Give back all of the data exactly, with every picture omitted.

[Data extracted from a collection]
##############################

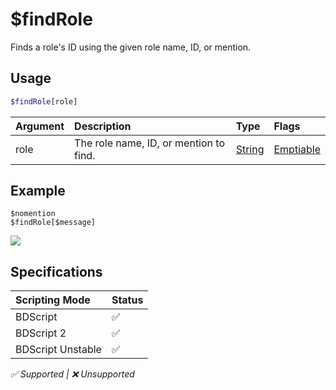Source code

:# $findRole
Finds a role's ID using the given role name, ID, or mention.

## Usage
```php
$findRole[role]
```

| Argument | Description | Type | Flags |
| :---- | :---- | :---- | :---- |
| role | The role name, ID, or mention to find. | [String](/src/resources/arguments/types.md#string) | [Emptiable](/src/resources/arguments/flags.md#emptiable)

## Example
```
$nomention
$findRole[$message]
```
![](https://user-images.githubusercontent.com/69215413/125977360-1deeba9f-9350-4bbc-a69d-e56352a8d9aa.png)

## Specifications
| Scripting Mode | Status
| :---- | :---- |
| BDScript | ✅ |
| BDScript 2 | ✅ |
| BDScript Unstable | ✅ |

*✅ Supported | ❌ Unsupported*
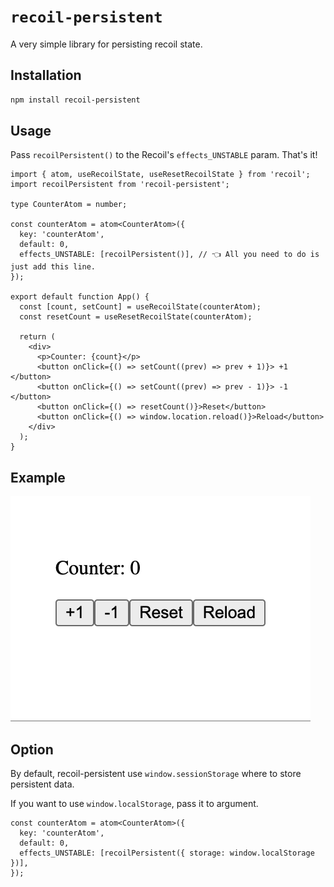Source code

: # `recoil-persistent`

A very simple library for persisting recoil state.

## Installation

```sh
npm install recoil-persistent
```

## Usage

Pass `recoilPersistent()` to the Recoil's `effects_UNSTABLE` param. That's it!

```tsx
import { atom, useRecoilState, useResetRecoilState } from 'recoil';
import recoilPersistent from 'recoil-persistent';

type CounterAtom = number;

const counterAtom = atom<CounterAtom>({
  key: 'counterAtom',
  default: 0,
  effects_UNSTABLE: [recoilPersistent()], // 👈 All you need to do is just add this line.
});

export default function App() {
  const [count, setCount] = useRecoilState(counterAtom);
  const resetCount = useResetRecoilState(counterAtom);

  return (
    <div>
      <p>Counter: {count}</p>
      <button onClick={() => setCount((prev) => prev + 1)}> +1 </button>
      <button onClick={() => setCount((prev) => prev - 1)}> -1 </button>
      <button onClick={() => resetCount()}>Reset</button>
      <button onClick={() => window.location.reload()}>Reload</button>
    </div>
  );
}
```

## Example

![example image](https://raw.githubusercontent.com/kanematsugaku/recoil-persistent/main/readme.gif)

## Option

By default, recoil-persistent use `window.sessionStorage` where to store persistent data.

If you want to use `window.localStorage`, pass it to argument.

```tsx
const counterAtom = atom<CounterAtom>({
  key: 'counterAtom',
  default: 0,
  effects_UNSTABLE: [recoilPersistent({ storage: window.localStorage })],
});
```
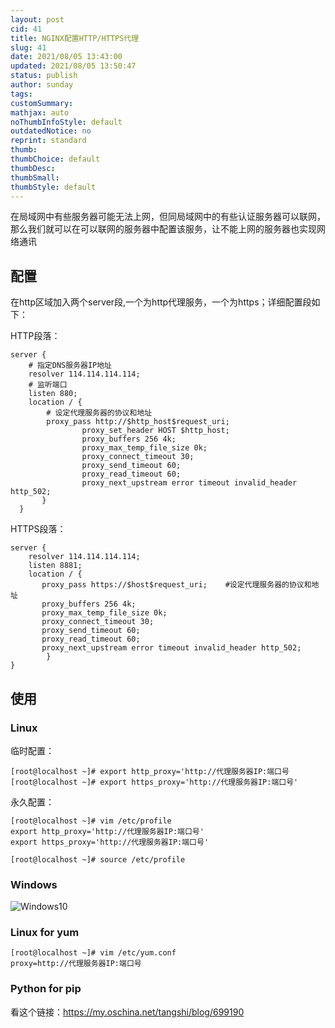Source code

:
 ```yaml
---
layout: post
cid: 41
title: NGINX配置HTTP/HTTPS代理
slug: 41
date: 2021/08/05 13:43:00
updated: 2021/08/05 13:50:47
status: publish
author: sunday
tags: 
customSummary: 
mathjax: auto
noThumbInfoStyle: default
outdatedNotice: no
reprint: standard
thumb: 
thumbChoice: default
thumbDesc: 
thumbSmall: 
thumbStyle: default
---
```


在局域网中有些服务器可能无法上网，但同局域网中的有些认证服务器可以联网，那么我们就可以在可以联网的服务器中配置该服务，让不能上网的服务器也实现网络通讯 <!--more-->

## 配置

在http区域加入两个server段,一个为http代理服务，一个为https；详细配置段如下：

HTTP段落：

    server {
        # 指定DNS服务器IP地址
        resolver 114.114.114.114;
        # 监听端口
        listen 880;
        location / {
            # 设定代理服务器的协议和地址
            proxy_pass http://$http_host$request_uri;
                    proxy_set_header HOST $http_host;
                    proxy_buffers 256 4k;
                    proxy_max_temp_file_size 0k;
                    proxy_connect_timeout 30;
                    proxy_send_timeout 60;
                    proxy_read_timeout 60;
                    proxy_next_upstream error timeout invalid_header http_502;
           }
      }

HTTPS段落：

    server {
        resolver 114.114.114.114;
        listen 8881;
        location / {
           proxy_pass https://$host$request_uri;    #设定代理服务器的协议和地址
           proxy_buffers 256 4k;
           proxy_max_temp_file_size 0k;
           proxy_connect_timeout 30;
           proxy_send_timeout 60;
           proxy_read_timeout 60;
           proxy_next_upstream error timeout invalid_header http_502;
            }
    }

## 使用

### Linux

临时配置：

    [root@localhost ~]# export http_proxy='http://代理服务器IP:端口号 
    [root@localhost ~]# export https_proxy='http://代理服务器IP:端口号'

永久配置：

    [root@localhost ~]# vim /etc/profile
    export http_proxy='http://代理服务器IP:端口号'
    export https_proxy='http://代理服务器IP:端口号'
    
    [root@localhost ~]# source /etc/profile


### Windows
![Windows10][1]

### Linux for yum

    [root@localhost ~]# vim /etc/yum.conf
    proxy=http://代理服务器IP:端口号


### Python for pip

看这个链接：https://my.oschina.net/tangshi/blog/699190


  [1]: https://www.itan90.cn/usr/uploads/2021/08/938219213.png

##############################

# [Expected answer]
Source code

:# $findRole
Finds a role's ID using the given role name, ID, or mention.

## Usage
```php
$findRole[role]
```

| Argument | Description | Type | Flags |
| :---- | :---- | :---- | :---- |
| role | The role name, ID, or mention to find. | [String](/src/resources/arguments/types.md#string) | [Emptiable](/src/resources/arguments/flags.md#emptiable)

## Example
```
$nomention
$findRole[$message]
```
![](https://user-images.githubusercontent.com/69215413/125977360-1deeba9f-9350-4bbc-a69d-e56352a8d9aa.png)

## Specifications
| Scripting Mode | Status
| :---- | :---- |
| BDScript | ✅ |
| BDScript 2 | ✅ |
| BDScript Unstable | ✅ |

*✅ Supported | ❌ Unsupported*
Source code

: # `recoil-persistent`

A very simple library for persisting recoil state.

## Installation

```sh
npm install recoil-persistent
```

## Usage

Pass `recoilPersistent()` to the Recoil's `effects_UNSTABLE` param. That's it!

```tsx
import { atom, useRecoilState, useResetRecoilState } from 'recoil';
import recoilPersistent from 'recoil-persistent';

type CounterAtom = number;

const counterAtom = atom<CounterAtom>({
  key: 'counterAtom',
  default: 0,
  effects_UNSTABLE: [recoilPersistent()], // 👈 All you need to do is just add this line.
});

export default function App() {
  const [count, setCount] = useRecoilState(counterAtom);
  const resetCount = useResetRecoilState(counterAtom);

  return (
    <div>
      <p>Counter: {count}</p>
      <button onClick={() => setCount((prev) => prev + 1)}> +1 </button>
      <button onClick={() => setCount((prev) => prev - 1)}> -1 </button>
      <button onClick={() => resetCount()}>Reset</button>
      <button onClick={() => window.location.reload()}>Reload</button>
    </div>
  );
}
```

## Example

![example image](https://raw.githubusercontent.com/kanematsugaku/recoil-persistent/main/readme.gif)

## Option

By default, recoil-persistent use `window.sessionStorage` where to store persistent data.

If you want to use `window.localStorage`, pass it to argument.

```tsx
const counterAtom = atom<CounterAtom>({
  key: 'counterAtom',
  default: 0,
  effects_UNSTABLE: [recoilPersistent({ storage: window.localStorage })],
});
```
Source code

:
 ```yaml
---
layout: post
cid: 41
title: NGINX配置HTTP/HTTPS代理
slug: 41
date: 2021/08/05 13:43:00
updated: 2021/08/05 13:50:47
status: publish
author: sunday
tags: 
customSummary: 
mathjax: auto
noThumbInfoStyle: default
outdatedNotice: no
reprint: standard
thumb: 
thumbChoice: default
thumbDesc: 
thumbSmall: 
thumbStyle: default
---
```


在局域网中有些服务器可能无法上网，但同局域网中的有些认证服务器可以联网，那么我们就可以在可以联网的服务器中配置该服务，让不能上网的服务器也实现网络通讯 <!--more-->

## 配置

在http区域加入两个server段,一个为http代理服务，一个为https；详细配置段如下：

HTTP段落：

    server {
        # 指定DNS服务器IP地址
        resolver 114.114.114.114;
        # 监听端口
        listen 880;
        location / {
            # 设定代理服务器的协议和地址
            proxy_pass http://$http_host$request_uri;
                    proxy_set_header HOST $http_host;
                    proxy_buffers 256 4k;
                    proxy_max_temp_file_size 0k;
                    proxy_connect_timeout 30;
                    proxy_send_timeout 60;
                    proxy_read_timeout 60;
                    proxy_next_upstream error timeout invalid_header http_502;
           }
      }

HTTPS段落：

    server {
        resolver 114.114.114.114;
        listen 8881;
        location / {
           proxy_pass https://$host$request_uri;    #设定代理服务器的协议和地址
           proxy_buffers 256 4k;
           proxy_max_temp_file_size 0k;
           proxy_connect_timeout 30;
           proxy_send_timeout 60;
           proxy_read_timeout 60;
           proxy_next_upstream error timeout invalid_header http_502;
            }
    }

## 使用

### Linux

临时配置：

    [root@localhost ~]# export http_proxy='http://代理服务器IP:端口号 
    [root@localhost ~]# export https_proxy='http://代理服务器IP:端口号'

永久配置：

    [root@localhost ~]# vim /etc/profile
    export http_proxy='http://代理服务器IP:端口号'
    export https_proxy='http://代理服务器IP:端口号'
    
    [root@localhost ~]# source /etc/profile


### Windows
![Windows10][1]

### Linux for yum

    [root@localhost ~]# vim /etc/yum.conf
    proxy=http://代理服务器IP:端口号


### Python for pip

看这个链接：https://my.oschina.net/tangshi/blog/699190


  [1]: https://www.itan90.cn/usr/uploads/2021/08/938219213.png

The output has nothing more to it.